Microsoft négocie l'achat de filiale américaine de TikTok

EXCLUSIF-Trump donnera 45 jours au propriétaire de Tik Tok pour le vendre- sources

EXCLUSIF-Trump donnera 45 jours au propriétaire de Tik Tok pour le vendre- sources | Crédits

Après leur discussion, le patron du groupe informatique basé à Seattle a confirmé poursuivre les négociations en vue d'un accord. "Car nous nous sommes toujours engagés à garantir la sécurité des données des utilisateurs, ainsi que la neutralité et la transparence de la plateforme".

En outre, elle veillera à ce que toutes les données actuellement stockées ou sauvegardées en dehors du pays soient supprimées des serveurs après leur transfert vers les centres de données américains.

Le président américain s'est depuis dit ouvert à une offre de rachat par une entreprise américaine, fixant au 15 septembre la date butoir pour une telle opération.

En effet, les actions du président laissent entendre que chaque pays devrait avoir ses propres succursales d'entreprises de médias sociaux, croit M. Parsons.

"Sous couvert d'une notion abusive de sécurité nationale, et sans preuves, les Etats-Unis (.) menacent des entreprises", s'est emporté le porte-parole Wang Wenbin.

Aux États-Unis dans le contexte électoral et du mouvement anti-raciste, les " TikTokers " partagent de nombreuses informations pour défendre chaque candidat, et partagent des vidéos qui couvrent les manifestations, en faisant circuler des pétitions ou divulguant des messages d'appel facilitant un nouvel activisme. "Nous continuons à évaluer la politique future".

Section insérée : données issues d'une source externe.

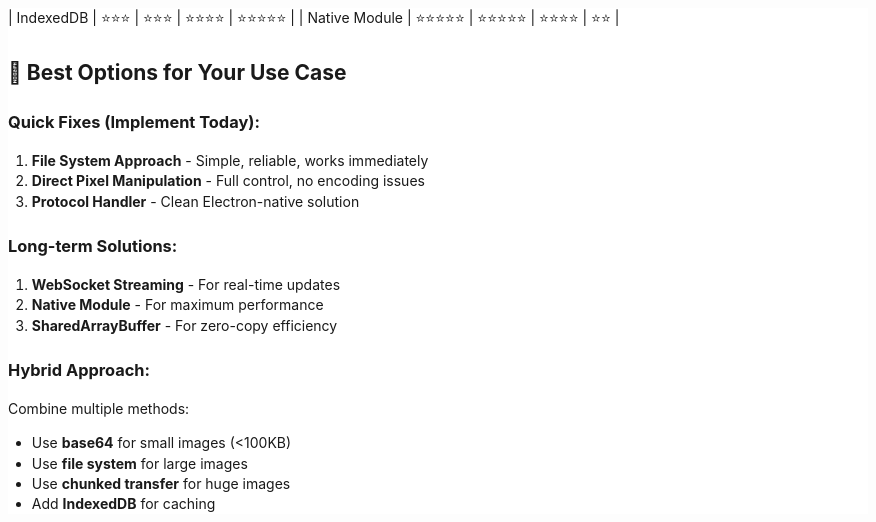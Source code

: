 | IndexedDB | ⭐⭐⭐ | ⭐⭐⭐ | ⭐⭐⭐⭐ | ⭐⭐⭐⭐⭐ |
| Native Module | ⭐⭐⭐⭐⭐ | ⭐⭐⭐⭐⭐ | ⭐⭐⭐⭐ | ⭐⭐ |

## 🎯 Best Options for Your Use Case

### Quick Fixes (Implement Today):
1. **File System Approach** - Simple, reliable, works immediately
2. **Direct Pixel Manipulation** - Full control, no encoding issues
3. **Protocol Handler** - Clean Electron-native solution

### Long-term Solutions:
1. **WebSocket Streaming** - For real-time updates
2. **Native Module** - For maximum performance
3. **SharedArrayBuffer** - For zero-copy efficiency

### Hybrid Approach:
Combine multiple methods:
- Use **base64** for small images (<100KB)
- Use **file system** for large images
- Use **chunked transfer** for huge images
- Add **IndexedDB** for caching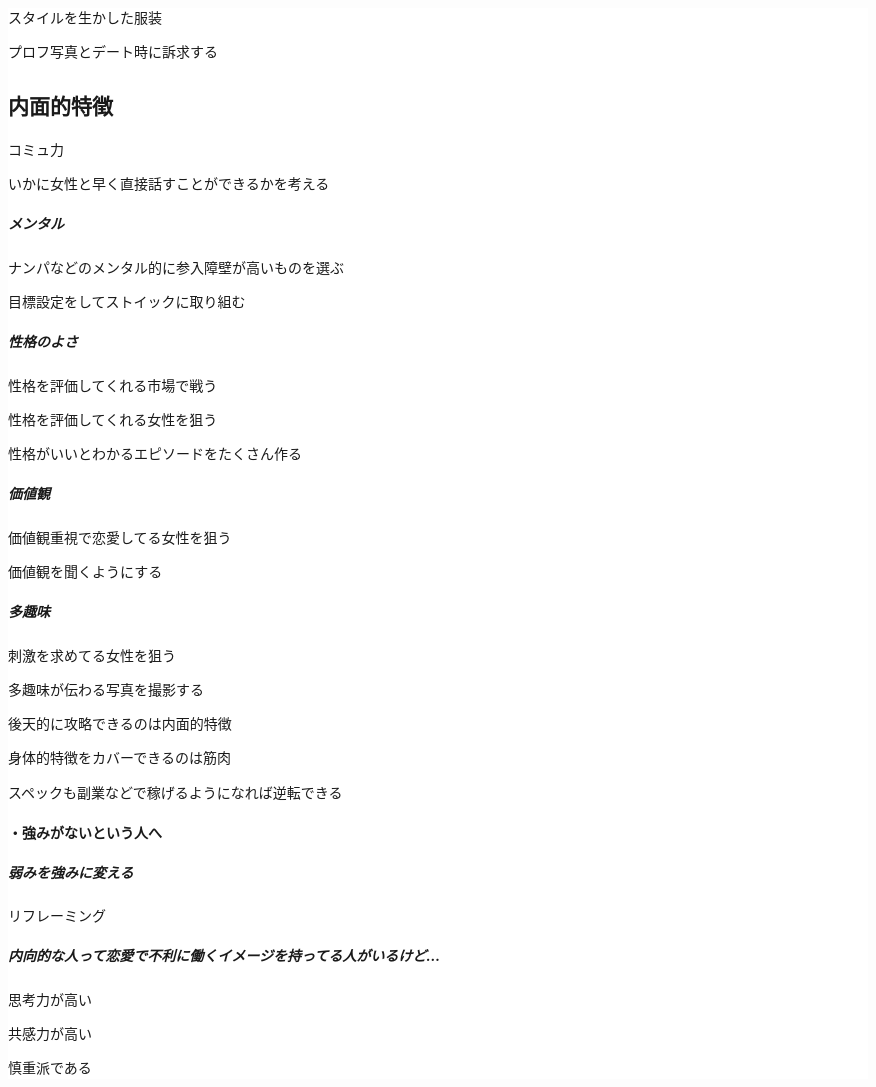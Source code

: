 スタイルを生かした服装

プロフ写真とデート時に訴求する


## 内面的特徴

コミュ力

いかに女性と早く直接話すことができるかを考える


##### メンタル

ナンパなどのメンタル的に参入障壁が高いものを選ぶ

目標設定をしてストイックに取り組む


##### 性格のよさ

性格を評価してくれる市場で戦う

性格を評価してくれる女性を狙う

性格がいいとわかるエピソードをたくさん作る


##### 価値観

価値観重視で恋愛してる女性を狙う

価値観を聞くようにする


##### 多趣味

刺激を求めてる女性を狙う

多趣味が伝わる写真を撮影する


後天的に攻略できるのは内面的特徴

身体的特徴をカバーできるのは筋肉

スペックも副業などで稼げるようになれば逆転できる


#### ・強みがないという人へ

##### 弱みを強みに変える

リフレーミング


##### 内向的な人って恋愛で不利に働くイメージを持ってる人がいるけど…

思考力が高い

共感力が高い

慎重派である
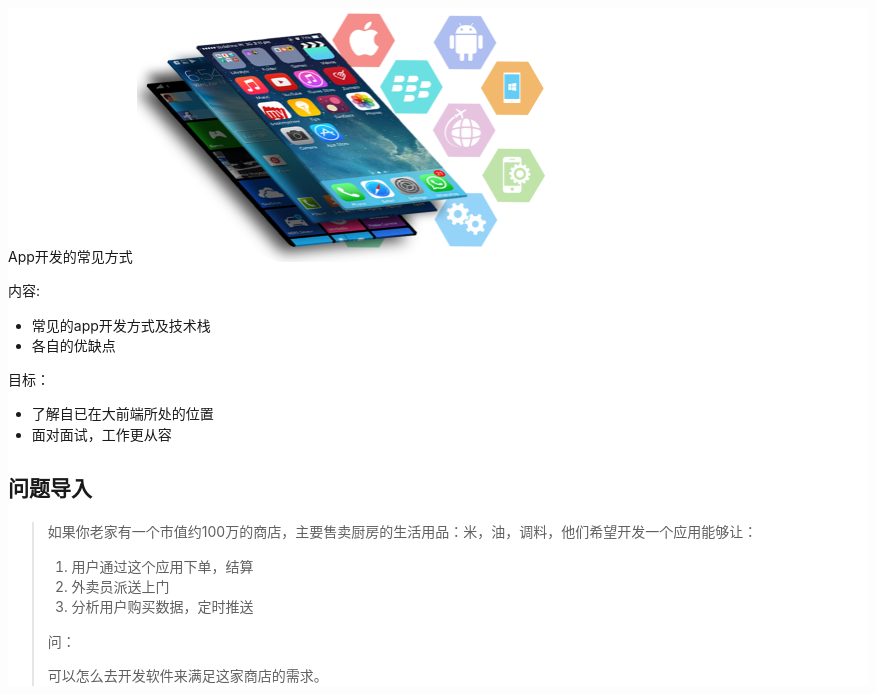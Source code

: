 





App开发的常见方式 <img src="assets/app.png" style="zoom:50%;" />



内容:

- 常见的app开发方式及技术栈
- 各自的优缺点

目标：

- 了解自已在大前端所处的位置
- 面对面试，工作更从容

## 问题导入



> 如果你老家有一个市值约100万的商店，主要售卖厨房的生活用品：米，油，调料，他们希望开发一个应用能够让：
>
> 1. 用户通过这个应用下单，结算
> 2. 外卖员派送上门
> 3. 分析用户购买数据，定时推送
>
> 问：
>
> 可以怎么去开发软件来满足这家商店的需求。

Si le fait que M. Trump donne maintenant son approbation à une éventuelle prise de contrôle constitue un changement majeur dans la position de la Maison Blanche, le délai serré pour les négociations est un autre obstacle majeur à tout accord potentiel.

Pour Microsoft, l'acquisition du réseau serait un "tour de force, surtout à la valeur actuelle d'environ 40 milliards de dollars ".

"De plus, les caisses de l'Etat américain " devront recevoir un pourcentage conséquent du prix " de la vente de TikTok parce que " nous rendons ce succès possible ", a assuré le président américain.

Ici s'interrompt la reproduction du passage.